It seems to me that the bible implies that the literal blood descendants of Jacob are still required to keep the law. 

This is because the council of Jerusalem explicitly states that the gentiles that there is no need for the Gentiles to follow the Mosaic Law. 

If the intended meaning was nobody need obey the law then we have a problem that this sentiment is not communicated in the passage in acts.


----------



## Taylor (Nov 12, 2018)

jubal said:


> This is because the council of Jerusalem explicitly states that the gentiles that there is no need for the Gentiles to follow the Mosaic Law.



Not so fast, brother. Before you make such assertions about the_ conclusion_ of the Jerusalem Council, you really must pay careful attention to the triggering_ occasion_ of the Jerusalem Council. The occasioning assertion was not, "Gentiles must keep the Law of Moses," but, "Gentiles must keep the Law of Moses—at least as it regards circumcision—_or they cannot be saved_." There is a big difference between the two questions. The question is, "Must one become a Jew ceremonially before they can become a Christian?"_ That_ was the question being answered.

_Every_ Christian, no matter their lineage, is required to obey the Law—not for their salvation, but, just like Israel of old, because they are a redeemed people under the direct lordship of Christ.


----------



## jubal (Nov 12, 2018)

Taylor Sexton said:


> Not so fast, brother. Before you make such assertions about the_ conclusion_ of the Jerusalem Council, you really must pay careful attention to the triggering_ occasion_ of the Jerusalem Council. The occasioning assertion was not, "Gentiles must keep the Law of Moses," but, "Gentiles must keep the Law of Moses—at least as it regards circumcision—_or they cannot be saved_." There is a big difference between the two questions. The question is, "Must one become a Jew ceremonially before they can become a Christian?"_ That_ was the question being answered.
> 
> _[you]Every[/you]_ Christian, no matter their lineage, is required to obey the Law—not for their salvation, but, just like Israel of old, because they are a redeemed people under the direct lordship of Christ.



So you think we can't eat pork? 

There is a law that we all must keep, the problem seems to be the jews are special. 

Remember in the past a righteous gentile( such as Noah) did not have to keep the law of Moses. (Genisis 9 Noah can eat anything that moves.) 

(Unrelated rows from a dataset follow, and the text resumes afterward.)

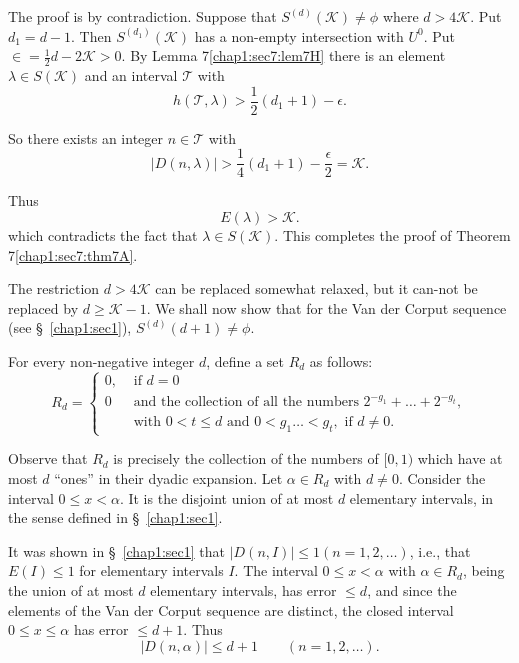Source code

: \medskip
{} The proof is by contradiction. Suppose that $S^{(d)} (\mathcal{K}) \neq \phi$ where $d > 4\mathcal{K}$. Put $d_{1} = d-1$. Then $S^{(d_{1})} (\mathcal{K})$ has a non-empty intersection with $U^{0}$. Put $\in = \frac{1}{2} d - 2 \mathcal{K} > 0$. By Lemma 7\ref{chap1:sec7:lem7H} there is an element\pageoriginale $\lambda \in S(\mathcal{K})$ and an interval $\mathscr{T}$ with
$$
h(\mathscr{T}, \lambda) > \frac{1}{2} (d_{1} + 1) - \epsilon.
$$

So there exists an integer $n \in \mathscr{T}$ with
$$
|D(n, \lambda)| > \frac{1}{4} (d_{1} + 1) - \frac{\epsilon}{2} = \mathcal{K}.
$$

Thus
$$
E(\lambda) > \mathcal{K}.
$$
which contradicts the fact that $\lambda \in S(\mathcal{K})$. This completes the proof of Theorem 7\ref{chap1:sec7:thm7A}.

The restriction $d > 4\mathcal{K}$ can be replaced somewhat relaxed, but it can-not be replaced by $d \geq \mathcal{K}-1$. We shall now show that for the Van der Corput sequence (see \S\ \ref{chap1:sec1}), $S^{(d)} (d+1) \neq \phi$.

For every non-negative integer $d$, define a set $R_{d}$ as follows:
\begin{equation*}
 R_{d} = 
 \begin{cases}
  0, & \text{ if }d = 0\\
  0 & \text{ and the collection of all the numbers } 2^{-g_{1}} + \ldots + 2^{-g_{t}},\\
 & \text{ with }0 < t \leq d \text{ and }0 < g_{1} \ldots < g_{t}, \text{ if }d \neq 0.
 \end{cases}
\end{equation*}

Observe that $R_{d}$ is precisely the collection of the numbers of $[0, 1)$ which have at most $d$ ``ones'' in their dyadic expansion. Let $\alpha \in R_{d}$ with $d \neq 0$. Consider the interval $0 \leq x < \alpha$. It is the disjoint union of at most $d$ elementary intervals, in the sense defined in \S\ \ref{chap1:sec1}.

It was shown in \S\ \ref{chap1:sec1} that $|D(n, I)| \leq 1 (n = 1, 2, \ldots)$, i.e., that $E(I) \leq 1$ for elementary intervals $I$. The interval $0 \leq x < \alpha$ with $\alpha \in R_{d}$, being the union of at most $d$ elementary intervals, has error $\leq d$, and since the elements of the Van der Corput sequence are distinct, the closed interval $0 \leq x \leq \alpha$ has error $\leq d+1$. Thus
$$
|D(n, \alpha)| \leq d+1 \qquad (n = 1, 2, \ldots) .
$$\pageoriginale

So does that situation still hold post Jesus?


----------



## Edward (Nov 12, 2018)

Taylor Sexton said:


> _[you]Every[/you]_ Christian, no matter their lineage, is required to obey the Law



Not a very nuanced statement, unless you are ignoring the reformed distinctions between the moral, judicial and ceremonial law. Or you consider only the moral law to be "the Law".


----------



## Tom Hart (Nov 12, 2018)

jubal said:


> So you think we can't eat pork?
> 
> There is a law that we all must keep, the problem seems to be the jews are special.
> 
> ...



I'll just say that, as much as I'd like to participate in (or at least read) this discussion, I'm having a hard time following your train of thought.

Reactions: Like 1


----------



## Taylor (Nov 12, 2018)

Edward said:


> Not a very nuanced statement, unless you are ignoring the reformed distinctions between the moral, judicial and ceremonial law.



1) I subscribe to the WCF, as indicated in my profile. Whatever I say about the Law is within that context, which I assumed would be understood.

2) When I say that every Christian is required to obey the Law, I am obviously saying it as someone who upholds the entire canon of Scripture, which is clear that some aspects of the Law are abrogated. So, when I say "the Law," I mean nothing other than the Law as presented and interpreted by _all_ of Scripture, not the Pentateuch in isolation.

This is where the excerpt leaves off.